Records from a data collection
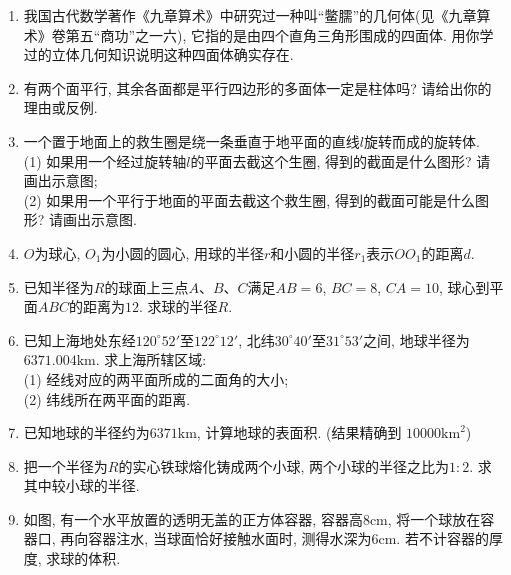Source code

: \documentclass[10pt,a4paper]{article}
\begin{document}
\begin{enumerate}[1.]
\item 我国古代数学著作《九章算术》中研究过一种叫``鳖臑''的几何体(见《九章算术》卷第五``商功''之一六), 它指的是由四个直角三角形围成的四面体. 用你学过的立体几何知识说明这种四面体确实存在.
\item 有两个面平行, 其余各面都是平行四边形的多面体一定是柱体吗? 请给出你的理由或反例.
\item 一个置于地面上的救生圈是绕一条垂直于地平面的直线$l$旋转而成的旋转体.\\
(1) 如果用一个经过旋转轴$l$的平面去截这个生圈, 得到的截面是什么图形? 请画出示意图;\\
(2) 如果用一个平行于地面的平面去截这个救生圈, 得到的截面可能是什么图形? 请画出示意图.
\item $O$为球心, $O_1$为小圆的圆心, 用球的半径$r$和小圆的半径$r_1$表示$
OO_1$的距离$d$.
\item 已知半径为$R$的球面上三点$A$、$B$、$C$满足$AB=6$, $BC=8$, $CA=10$, 球心到平面$ABC$的距离为$12$. 求球的半径$R$.
\item 已知上海地处东经$120^\circ 52'$至$122^\circ 12'$, 北纬$30^\circ 40'$至$31^\circ 53'$之间, 地球半径为$6371.004\text{km}$. 求上海所辖区域:\\
(1) 经线对应的两平面所成的二面角的大小;\\
(2) 纬线所在两平面的距离.
\item 已知地球的半径约为$6371\text{km}$, 计算地球的表面积. (结果精确到
$10000\text{km}^2$)
\item 把一个半径为$R$的实心铁球熔化铸成两个小球, 两个小球的半径之比为$1:2$. 求其中较小球的半径.
\item 如图, 有一个水平放置的透明无盖的正方体容器, 容器高$8\text{cm}$, 将一个球放在容器口, 再向容器注水, 当球面恰好接触水面时, 测得水深为$
6\text{cm}$. 若不计容器的厚度, 求球的体积. 
\begin{center}
\end{center}
\end{enumerate}
\end{document}

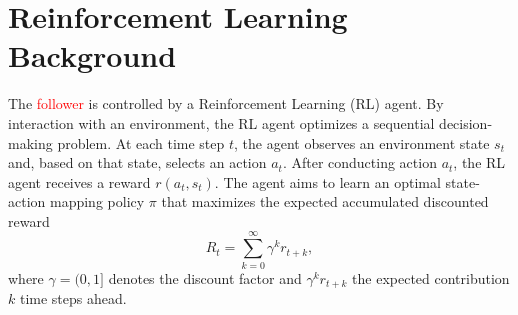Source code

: \documentclass[review]{elsarticle}
\providecommand{\red}[1]{\textcolor{red}{#1}}
\providecommand{\martin}[1]{\red{#1}} %
\providecommand{\3}{{\ss}}
\begin{document}
\section{Reinforcement Learning Background}
\label{sec:RLBackground}

The \martin{follower} is controlled by a Reinforcement
Learning (RL) agent. By interaction with an environment, the RL agent
optimizes a sequential decision-making problem. At each time step
$t$, the agent observes an environment state $s_t$ and, based on that state, selects
an action $a_t$. After conducting action $a_t$, the RL agent receives
a reward $r(a_t,s_t)$. The agent aims to learn an optimal state-action
mapping policy $\pi$ that maximizes the expected accumulated
discounted reward
\begin{equation}
\label{Rt}
R_{t}=\sum_{k=0}^{\infty} \gamma^{k} r_{t+k},
\end{equation}
 where $\gamma = (0,1]$ denotes the discount factor and 
$\gamma^k r_{t+k}$ the expected contribution $k$ time steps ahead. 
\end{document}

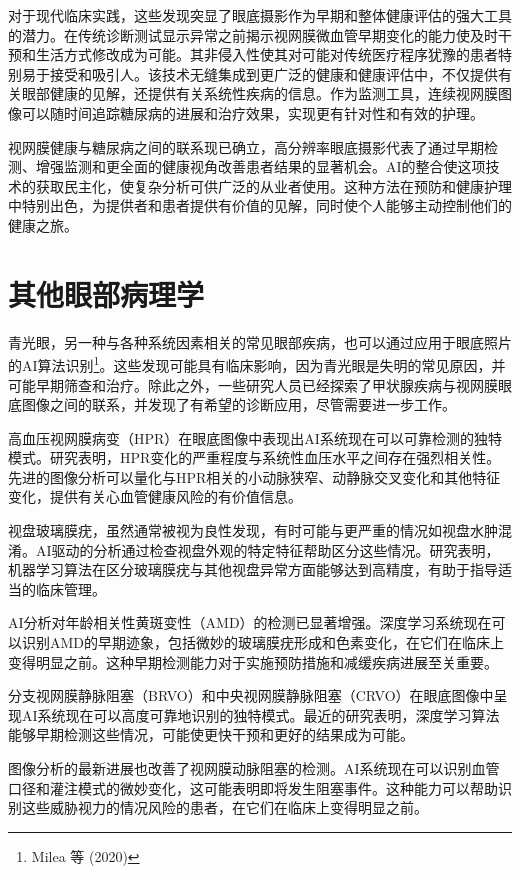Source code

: \documentclass[
  Letterpaper,
]{scrbook}
\begin{document}
对于现代临床实践，这些发现突显了眼底摄影作为早期和整体健康评估的强大工具的潜力。在传统诊断测试显示异常之前揭示视网膜微血管早期变化的能力使及时干预和生活方式修改成为可能。其非侵入性使其对可能对传统医疗程序犹豫的患者特别易于接受和吸引人。该技术无缝集成到更广泛的健康和健康评估中，不仅提供有关眼部健康的见解，还提供有关系统性疾病的信息。作为监测工具，连续视网膜图像可以随时间追踪糖尿病的进展和治疗效果，实现更有针对性和有效的护理。

视网膜健康与糖尿病之间的联系现已确立，高分辨率眼底摄影代表了通过早期检测、增强监测和更全面的健康视角改善患者结果的显著机会。AI的整合使这项技术的获取民主化，使复杂分析可供广泛的从业者使用。这种方法在预防和健康护理中特别出色，为提供者和患者提供有价值的见解，同时使个人能够主动控制他们的健康之旅。

\section{其他眼部病理学}\label{ux5176ux4ed6ux773cux90e8ux75c5ux7406ux5b66}

青光眼，另一种与各种系统因素相关的常见眼部疾病，也可以通过应用于眼底照片的AI算法识别\footnote{Milea
  等 (2020)}。这些发现可能具有临床影响，因为青光眼是失明的常见原因，并可能早期筛查和治疗。除此之外，一些研究人员已经探索了甲状腺疾病与视网膜眼底图像之间的联系，并发现了有希望的诊断应用，尽管需要进一步工作。

高血压视网膜病变（HPR）在眼底图像中表现出AI系统现在可以可靠检测的独特模式。研究表明，HPR变化的严重程度与系统性血压水平之间存在强烈相关性。先进的图像分析可以量化与HPR相关的小动脉狭窄、动静脉交叉变化和其他特征变化，提供有关心血管健康风险的有价值信息。

视盘玻璃膜疣，虽然通常被视为良性发现，有时可能与更严重的情况如视盘水肿混淆。AI驱动的分析通过检查视盘外观的特定特征帮助区分这些情况。研究表明，机器学习算法在区分玻璃膜疣与其他视盘异常方面能够达到高精度，有助于指导适当的临床管理。

AI分析对年龄相关性黄斑变性（AMD）的检测已显著增强。深度学习系统现在可以识别AMD的早期迹象，包括微妙的玻璃膜疣形成和色素变化，在它们在临床上变得明显之前。这种早期检测能力对于实施预防措施和减缓疾病进展至关重要。

分支视网膜静脉阻塞（BRVO）和中央视网膜静脉阻塞（CRVO）在眼底图像中呈现AI系统现在可以高度可靠地识别的独特模式。最近的研究表明，深度学习算法能够早期检测这些情况，可能使更快干预和更好的结果成为可能。

图像分析的最新进展也改善了视网膜动脉阻塞的检测。AI系统现在可以识别血管口径和灌注模式的微妙变化，这可能表明即将发生阻塞事件。这种能力可以帮助识别这些威胁视力的情况风险的患者，在它们在临床上变得明显之前。
\end{document}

■ What is required
In the records above, find each line with the word "gamma" and copy it.

■ Solution
R_{t}=\sum_{k=0}^{\infty} \gamma^{k} r_{t+k},
 where $\gamma = (0,1]$ denotes the discount factor and 
$\gamma^k r_{t+k}$ the expected contribution $k$ time steps ahead. 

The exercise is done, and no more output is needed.